Convolution

Original Source: https://www.coursera.org/specializations/deep-learning

We convolve filters to input and activate it to get next layer.

convolution

In the above gif, we are convolving 3x3 filter to an 2-dimensional input with. Our filter is

\[\left[ {\begin{array}{} 1 & 0 & 1\\ 0 & 1 & 0\\ 1 & 0 & 1\\ \end{array} } \right]\]

We multiply filter with the left-top subset of the input(same size as filter) element-wise, slide it to right/down and repeat until we’ve arrived at the right-bottom.

Channels

convolution channels

In the above image, input is a 6x6 size image.
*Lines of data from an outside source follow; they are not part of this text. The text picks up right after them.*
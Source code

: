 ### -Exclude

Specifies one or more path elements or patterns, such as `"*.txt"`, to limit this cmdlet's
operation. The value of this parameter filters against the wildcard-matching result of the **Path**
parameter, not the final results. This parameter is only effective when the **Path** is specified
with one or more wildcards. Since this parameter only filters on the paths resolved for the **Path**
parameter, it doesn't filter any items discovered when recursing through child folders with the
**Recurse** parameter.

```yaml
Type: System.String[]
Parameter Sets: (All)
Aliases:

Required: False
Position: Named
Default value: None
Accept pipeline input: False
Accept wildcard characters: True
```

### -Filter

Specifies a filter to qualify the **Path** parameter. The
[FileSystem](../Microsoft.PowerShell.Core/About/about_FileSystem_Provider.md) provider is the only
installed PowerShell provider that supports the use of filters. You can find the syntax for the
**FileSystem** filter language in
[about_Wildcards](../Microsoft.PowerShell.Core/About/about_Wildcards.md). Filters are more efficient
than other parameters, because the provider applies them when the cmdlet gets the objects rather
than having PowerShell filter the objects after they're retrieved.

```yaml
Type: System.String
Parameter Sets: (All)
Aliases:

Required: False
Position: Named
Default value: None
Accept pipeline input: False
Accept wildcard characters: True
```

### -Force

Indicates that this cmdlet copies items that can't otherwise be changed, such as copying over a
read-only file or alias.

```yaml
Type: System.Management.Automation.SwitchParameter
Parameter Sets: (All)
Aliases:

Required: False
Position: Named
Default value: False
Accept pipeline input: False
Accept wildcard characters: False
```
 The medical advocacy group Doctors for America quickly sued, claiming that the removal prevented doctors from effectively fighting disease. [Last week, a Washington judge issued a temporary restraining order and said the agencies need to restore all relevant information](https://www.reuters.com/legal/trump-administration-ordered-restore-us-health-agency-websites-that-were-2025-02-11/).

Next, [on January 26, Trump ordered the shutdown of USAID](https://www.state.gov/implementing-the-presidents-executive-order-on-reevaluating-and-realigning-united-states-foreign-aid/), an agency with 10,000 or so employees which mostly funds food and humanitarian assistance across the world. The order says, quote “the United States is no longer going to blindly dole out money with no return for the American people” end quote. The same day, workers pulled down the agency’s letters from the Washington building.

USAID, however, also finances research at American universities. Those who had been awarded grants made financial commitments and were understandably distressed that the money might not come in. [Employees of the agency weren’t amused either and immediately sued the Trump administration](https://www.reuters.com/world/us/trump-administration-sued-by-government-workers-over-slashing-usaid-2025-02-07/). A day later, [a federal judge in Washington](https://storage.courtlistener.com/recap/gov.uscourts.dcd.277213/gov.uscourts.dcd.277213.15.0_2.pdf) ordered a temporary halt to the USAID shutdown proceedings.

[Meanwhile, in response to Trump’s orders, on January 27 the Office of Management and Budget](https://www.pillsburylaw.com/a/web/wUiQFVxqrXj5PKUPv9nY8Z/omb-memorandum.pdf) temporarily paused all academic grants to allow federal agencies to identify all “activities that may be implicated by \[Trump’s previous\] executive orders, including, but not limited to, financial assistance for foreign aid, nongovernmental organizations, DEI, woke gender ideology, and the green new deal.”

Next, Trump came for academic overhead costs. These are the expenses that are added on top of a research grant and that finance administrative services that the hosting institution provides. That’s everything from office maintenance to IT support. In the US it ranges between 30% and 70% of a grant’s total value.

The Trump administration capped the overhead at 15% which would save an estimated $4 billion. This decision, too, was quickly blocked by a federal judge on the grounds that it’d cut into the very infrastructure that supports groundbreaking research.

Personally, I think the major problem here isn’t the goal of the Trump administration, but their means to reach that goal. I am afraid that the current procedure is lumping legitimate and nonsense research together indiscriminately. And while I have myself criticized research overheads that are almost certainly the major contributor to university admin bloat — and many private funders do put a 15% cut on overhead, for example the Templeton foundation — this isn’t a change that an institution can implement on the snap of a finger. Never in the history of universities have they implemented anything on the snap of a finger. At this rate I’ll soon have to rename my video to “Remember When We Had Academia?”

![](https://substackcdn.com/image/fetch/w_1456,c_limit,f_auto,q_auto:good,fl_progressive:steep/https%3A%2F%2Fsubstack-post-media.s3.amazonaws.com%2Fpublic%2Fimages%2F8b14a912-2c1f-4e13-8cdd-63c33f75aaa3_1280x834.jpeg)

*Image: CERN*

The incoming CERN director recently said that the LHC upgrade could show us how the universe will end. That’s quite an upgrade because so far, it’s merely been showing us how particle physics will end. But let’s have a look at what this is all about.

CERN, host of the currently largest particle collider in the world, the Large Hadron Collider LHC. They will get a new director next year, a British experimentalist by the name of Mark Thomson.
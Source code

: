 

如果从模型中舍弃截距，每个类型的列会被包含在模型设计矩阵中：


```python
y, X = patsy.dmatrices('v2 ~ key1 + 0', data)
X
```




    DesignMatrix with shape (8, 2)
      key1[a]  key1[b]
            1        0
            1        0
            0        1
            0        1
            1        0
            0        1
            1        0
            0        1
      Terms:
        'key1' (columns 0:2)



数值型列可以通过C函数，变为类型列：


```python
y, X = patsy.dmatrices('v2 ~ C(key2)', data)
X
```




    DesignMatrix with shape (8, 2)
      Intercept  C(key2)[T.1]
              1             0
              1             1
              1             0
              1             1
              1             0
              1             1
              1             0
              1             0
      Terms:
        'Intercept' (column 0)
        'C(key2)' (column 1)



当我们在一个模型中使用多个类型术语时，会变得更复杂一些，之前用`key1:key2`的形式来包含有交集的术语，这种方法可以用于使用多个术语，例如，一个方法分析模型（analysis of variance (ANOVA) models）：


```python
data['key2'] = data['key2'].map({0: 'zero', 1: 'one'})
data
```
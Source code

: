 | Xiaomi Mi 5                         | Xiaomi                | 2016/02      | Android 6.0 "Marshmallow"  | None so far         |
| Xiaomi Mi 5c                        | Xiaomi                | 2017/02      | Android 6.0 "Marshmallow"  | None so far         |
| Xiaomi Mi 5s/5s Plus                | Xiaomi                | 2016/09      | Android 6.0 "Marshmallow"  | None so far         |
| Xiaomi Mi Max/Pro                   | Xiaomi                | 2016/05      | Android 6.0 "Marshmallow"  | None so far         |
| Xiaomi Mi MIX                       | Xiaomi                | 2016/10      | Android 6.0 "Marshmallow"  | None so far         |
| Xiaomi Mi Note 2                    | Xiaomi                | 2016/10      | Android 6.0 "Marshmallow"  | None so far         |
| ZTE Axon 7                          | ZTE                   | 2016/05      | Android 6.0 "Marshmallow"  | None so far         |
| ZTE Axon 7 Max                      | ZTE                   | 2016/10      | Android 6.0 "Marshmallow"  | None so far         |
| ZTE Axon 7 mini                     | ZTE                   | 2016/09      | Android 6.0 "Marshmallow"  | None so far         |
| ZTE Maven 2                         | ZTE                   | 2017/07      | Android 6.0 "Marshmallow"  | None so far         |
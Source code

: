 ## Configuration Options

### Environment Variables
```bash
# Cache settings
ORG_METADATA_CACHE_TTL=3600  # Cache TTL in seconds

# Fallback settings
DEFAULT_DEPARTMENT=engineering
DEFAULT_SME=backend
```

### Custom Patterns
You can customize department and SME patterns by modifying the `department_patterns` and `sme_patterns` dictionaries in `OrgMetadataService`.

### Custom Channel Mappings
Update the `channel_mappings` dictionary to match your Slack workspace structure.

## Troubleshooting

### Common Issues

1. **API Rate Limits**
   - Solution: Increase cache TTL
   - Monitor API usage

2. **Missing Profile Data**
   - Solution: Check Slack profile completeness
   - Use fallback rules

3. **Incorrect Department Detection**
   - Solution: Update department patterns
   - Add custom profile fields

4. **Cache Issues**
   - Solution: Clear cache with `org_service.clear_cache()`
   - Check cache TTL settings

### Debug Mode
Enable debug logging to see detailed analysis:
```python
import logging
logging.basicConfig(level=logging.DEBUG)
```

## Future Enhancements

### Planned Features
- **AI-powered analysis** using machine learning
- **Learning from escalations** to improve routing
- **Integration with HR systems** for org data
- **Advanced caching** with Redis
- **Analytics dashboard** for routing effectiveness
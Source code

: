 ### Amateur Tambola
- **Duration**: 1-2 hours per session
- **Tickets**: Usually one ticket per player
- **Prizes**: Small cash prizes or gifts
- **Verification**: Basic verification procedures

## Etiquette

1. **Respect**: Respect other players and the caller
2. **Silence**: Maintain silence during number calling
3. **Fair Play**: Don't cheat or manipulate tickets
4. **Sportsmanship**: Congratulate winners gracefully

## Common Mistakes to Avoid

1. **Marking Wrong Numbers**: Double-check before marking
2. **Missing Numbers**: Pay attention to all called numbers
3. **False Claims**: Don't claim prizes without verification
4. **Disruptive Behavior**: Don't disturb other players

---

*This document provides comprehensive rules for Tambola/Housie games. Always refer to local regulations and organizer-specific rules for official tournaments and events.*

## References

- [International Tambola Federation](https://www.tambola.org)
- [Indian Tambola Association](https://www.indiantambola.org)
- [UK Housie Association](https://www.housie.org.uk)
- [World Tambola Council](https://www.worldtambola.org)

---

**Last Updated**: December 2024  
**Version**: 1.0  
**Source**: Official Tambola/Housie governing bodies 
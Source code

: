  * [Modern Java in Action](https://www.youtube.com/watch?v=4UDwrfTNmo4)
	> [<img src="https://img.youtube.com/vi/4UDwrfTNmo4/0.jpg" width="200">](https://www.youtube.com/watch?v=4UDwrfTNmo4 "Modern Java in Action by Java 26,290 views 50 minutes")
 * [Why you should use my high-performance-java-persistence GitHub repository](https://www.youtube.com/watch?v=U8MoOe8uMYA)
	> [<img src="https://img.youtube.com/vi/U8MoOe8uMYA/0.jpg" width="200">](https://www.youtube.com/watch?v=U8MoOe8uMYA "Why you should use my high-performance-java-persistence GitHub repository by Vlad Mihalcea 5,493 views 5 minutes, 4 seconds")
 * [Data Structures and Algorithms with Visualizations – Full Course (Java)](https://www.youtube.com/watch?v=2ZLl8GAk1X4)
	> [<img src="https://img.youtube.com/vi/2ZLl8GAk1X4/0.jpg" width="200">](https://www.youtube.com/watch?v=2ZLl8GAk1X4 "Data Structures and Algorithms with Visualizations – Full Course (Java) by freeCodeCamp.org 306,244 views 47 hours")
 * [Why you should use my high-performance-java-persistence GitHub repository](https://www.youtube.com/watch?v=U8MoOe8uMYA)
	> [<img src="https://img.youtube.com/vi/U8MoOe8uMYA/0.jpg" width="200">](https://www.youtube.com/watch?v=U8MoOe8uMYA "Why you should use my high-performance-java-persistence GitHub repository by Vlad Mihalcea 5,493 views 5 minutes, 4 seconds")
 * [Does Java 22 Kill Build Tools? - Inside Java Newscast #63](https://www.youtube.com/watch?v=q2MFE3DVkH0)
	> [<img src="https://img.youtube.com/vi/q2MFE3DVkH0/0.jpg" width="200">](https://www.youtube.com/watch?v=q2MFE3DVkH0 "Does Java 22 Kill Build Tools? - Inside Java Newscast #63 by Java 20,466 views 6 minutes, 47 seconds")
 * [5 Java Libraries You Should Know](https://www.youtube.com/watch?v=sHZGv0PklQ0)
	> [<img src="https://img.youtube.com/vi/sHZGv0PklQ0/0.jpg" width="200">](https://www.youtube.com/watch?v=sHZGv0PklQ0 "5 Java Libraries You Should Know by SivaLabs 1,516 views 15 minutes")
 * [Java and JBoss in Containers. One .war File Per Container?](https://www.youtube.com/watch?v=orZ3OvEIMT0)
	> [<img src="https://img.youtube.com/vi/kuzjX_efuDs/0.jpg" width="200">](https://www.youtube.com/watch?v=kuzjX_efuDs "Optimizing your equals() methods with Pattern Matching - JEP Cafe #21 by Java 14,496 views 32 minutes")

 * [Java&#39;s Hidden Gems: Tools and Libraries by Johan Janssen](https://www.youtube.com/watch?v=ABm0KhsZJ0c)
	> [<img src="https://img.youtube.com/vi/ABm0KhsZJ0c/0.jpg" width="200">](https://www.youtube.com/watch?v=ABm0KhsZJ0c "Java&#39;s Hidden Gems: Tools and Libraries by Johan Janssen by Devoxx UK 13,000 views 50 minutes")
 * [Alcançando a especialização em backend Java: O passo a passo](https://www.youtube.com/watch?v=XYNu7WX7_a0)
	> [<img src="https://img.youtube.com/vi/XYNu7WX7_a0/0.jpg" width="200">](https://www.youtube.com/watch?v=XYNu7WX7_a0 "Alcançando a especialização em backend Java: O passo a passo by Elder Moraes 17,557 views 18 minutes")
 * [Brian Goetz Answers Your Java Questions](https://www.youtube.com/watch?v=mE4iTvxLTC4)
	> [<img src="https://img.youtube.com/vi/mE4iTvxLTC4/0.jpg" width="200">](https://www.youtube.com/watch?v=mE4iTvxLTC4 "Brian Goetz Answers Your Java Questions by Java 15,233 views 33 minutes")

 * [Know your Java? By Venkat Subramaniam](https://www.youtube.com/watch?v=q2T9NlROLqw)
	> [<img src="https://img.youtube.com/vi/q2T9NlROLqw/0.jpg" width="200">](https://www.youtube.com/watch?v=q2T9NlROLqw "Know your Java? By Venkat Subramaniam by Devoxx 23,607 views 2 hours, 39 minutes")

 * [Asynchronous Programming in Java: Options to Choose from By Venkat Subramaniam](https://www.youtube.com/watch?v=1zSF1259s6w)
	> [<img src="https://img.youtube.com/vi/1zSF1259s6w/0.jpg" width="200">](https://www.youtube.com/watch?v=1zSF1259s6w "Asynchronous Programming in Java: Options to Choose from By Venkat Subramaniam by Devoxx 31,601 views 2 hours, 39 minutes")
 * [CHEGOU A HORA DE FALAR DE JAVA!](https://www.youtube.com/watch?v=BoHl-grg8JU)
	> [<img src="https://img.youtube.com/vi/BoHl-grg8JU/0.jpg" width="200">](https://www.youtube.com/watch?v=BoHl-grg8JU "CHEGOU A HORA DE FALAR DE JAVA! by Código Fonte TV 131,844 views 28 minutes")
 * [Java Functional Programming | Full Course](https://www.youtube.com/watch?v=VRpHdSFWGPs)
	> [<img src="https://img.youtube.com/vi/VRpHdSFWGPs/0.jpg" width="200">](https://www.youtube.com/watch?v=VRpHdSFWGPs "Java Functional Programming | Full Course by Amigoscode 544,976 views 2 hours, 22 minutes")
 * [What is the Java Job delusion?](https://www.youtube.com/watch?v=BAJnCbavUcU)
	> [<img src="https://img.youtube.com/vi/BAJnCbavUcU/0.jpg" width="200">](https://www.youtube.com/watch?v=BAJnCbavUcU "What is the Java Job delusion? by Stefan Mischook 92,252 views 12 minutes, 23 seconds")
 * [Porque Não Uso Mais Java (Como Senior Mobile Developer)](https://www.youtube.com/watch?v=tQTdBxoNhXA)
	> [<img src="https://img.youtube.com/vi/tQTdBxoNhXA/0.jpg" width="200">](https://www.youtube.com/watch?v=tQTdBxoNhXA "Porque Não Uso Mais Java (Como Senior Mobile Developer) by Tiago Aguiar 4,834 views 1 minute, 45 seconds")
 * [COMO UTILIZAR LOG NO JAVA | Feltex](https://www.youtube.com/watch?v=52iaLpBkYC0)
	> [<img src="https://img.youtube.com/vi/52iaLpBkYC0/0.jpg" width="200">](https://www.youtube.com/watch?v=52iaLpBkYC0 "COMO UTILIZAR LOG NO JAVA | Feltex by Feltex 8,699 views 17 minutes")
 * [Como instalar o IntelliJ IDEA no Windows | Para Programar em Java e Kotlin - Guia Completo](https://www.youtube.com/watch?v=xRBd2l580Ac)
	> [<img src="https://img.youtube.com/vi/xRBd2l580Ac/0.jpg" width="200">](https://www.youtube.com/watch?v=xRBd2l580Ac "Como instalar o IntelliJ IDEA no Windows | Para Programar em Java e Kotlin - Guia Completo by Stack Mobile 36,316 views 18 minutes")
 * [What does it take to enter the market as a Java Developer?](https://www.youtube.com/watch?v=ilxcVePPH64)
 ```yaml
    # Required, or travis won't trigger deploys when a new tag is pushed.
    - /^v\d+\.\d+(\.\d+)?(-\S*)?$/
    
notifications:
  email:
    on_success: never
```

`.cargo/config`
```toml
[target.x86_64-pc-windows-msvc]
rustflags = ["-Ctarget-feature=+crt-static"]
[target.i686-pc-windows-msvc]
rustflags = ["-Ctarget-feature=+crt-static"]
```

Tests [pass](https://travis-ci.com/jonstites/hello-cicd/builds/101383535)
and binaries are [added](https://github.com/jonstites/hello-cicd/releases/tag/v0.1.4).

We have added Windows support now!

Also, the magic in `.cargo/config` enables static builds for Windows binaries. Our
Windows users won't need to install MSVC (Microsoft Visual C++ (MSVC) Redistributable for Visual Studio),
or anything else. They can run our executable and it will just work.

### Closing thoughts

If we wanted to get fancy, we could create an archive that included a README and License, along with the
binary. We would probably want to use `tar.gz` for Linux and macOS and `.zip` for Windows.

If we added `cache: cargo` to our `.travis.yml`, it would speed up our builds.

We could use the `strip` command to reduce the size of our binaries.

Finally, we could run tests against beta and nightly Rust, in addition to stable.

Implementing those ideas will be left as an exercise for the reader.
With RGB, there are three channels in each pixel so the input shape is 6x6x3. For example, if the left top pixel is red, first channel of that pixel would be 255, second 0, third 0. If the image is black and white, it would only have 1 channel.

Number of channels of filter applied to this input should also be 3.

Also, you can apply multiple filters to the input. Number of filters you apply would be the next layer’s number of channels.

Padding

When doing convolution, pixels in the border contributes less than the inner pixels. By adding pixels of value 0 around the border of the input, we can solve this problem.

padding

The thickness of this added pixels is called padding. In the above example, padding is 1.

We call it same convolution when we pad so that the output size is the same as the input size. Also convolution without padding is called valid convolution.

Stride

The number of pixels you slide filter is called stride.

stride

In the above example, we are convolving 3x3 filter to a 6x6 input with padding 1 and stride 2.

Shapes

Notations

If layer $l$ is a convolution layer with activation shape $n_H^{[l]} \times n_W^{[l]} \times n_c^{[l]}$;

$f^{[l]}$: filter size

$p^{[l]}$: padding

$s^{[l]}$: stride

$n_f^{[l]}$: number of filters

Shapes

Each filter: $f^{[l]}\times f^{[l]}\times n_c^{[l]}$

Weights: $f^{[l]} \times f^{[l]} \times n_c^{[l]} \times n_f^{[l]}$

Bias: $n_f^{[l]}$

Output: $n_H^{[l+1]} \times n_W^{[l+1]} \times n_f^{[l]}$, where $n_H^{[l+1]}=\lfloor \frac{n_H^{[l]} + 2p^{[l]} - f^{[l]}}{s^{[l]}} + 1 \rfloor$ (same with $W$)

With multiple examples, $m$ would be multiplied to the front of the shapes. For example, $A^{[l]}: m \times n_H^{[l]} \times n_W^{[l]} \times n_c^{[l]}$

Convolution as Feature Detector

Convolution filters act as feature detector of an image.

feature detector

For example, in the above image, 3x3 filter detects vertical border of the image.

Why does Convolution Suit Vision Problems?

1. Parameter sharing

A feature detector (such as a vertical edge detector) that’s useful in one part of the image is probably useful in another part of the image.

2. Sparsity of connections

In each layer, each output value depends only on a small number of inputs.

3. Translation invariance

With image with a cat on the left and image with a cat on the right, CNN would yield similar results.